Exercise objective
From the records below, copy each line in which the string "adds" occurs.

[Extracted records — start]

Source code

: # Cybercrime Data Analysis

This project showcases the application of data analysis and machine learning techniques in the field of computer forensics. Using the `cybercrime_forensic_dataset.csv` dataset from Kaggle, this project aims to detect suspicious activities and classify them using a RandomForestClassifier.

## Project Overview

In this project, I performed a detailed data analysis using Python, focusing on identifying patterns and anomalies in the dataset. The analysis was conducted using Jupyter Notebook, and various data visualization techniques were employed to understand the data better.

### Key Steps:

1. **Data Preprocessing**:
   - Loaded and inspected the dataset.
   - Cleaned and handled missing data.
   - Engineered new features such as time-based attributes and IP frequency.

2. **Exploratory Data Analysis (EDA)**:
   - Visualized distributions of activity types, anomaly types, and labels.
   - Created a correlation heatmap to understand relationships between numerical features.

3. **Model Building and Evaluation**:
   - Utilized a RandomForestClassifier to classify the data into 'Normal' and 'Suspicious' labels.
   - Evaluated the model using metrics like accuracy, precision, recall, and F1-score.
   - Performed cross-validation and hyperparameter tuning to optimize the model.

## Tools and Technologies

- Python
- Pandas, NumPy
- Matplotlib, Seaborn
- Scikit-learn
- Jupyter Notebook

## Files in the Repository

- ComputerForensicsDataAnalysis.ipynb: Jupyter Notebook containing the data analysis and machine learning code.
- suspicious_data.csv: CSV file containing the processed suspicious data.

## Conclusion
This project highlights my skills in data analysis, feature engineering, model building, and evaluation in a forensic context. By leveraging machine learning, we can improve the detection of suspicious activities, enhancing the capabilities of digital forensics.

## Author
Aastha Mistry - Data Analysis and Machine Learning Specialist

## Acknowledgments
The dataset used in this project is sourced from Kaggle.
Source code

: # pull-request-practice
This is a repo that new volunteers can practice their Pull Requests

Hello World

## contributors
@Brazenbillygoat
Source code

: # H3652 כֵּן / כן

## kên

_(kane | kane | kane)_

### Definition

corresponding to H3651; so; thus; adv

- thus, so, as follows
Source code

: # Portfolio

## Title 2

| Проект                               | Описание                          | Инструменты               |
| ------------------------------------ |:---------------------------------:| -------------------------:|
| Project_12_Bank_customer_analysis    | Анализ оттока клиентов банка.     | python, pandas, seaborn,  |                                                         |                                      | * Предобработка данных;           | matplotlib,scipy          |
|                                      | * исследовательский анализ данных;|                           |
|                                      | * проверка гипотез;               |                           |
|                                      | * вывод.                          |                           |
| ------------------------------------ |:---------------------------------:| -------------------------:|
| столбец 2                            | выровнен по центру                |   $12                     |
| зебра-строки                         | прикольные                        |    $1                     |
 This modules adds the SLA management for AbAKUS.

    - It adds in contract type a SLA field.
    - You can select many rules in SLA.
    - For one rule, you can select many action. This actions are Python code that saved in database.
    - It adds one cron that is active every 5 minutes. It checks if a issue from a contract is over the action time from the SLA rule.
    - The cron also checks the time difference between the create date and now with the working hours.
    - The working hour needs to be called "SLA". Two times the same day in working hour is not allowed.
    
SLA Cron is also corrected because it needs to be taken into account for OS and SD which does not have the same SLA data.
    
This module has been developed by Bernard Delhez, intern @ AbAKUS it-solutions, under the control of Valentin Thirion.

[Extracted records — finish]

Task solution
 This modules adds the SLA management for AbAKUS.
    - It adds in contract type a SLA field.
    - It adds one cron that is active every 5 minutes. It checks if a issue from a contract is over the action time from the SLA rule.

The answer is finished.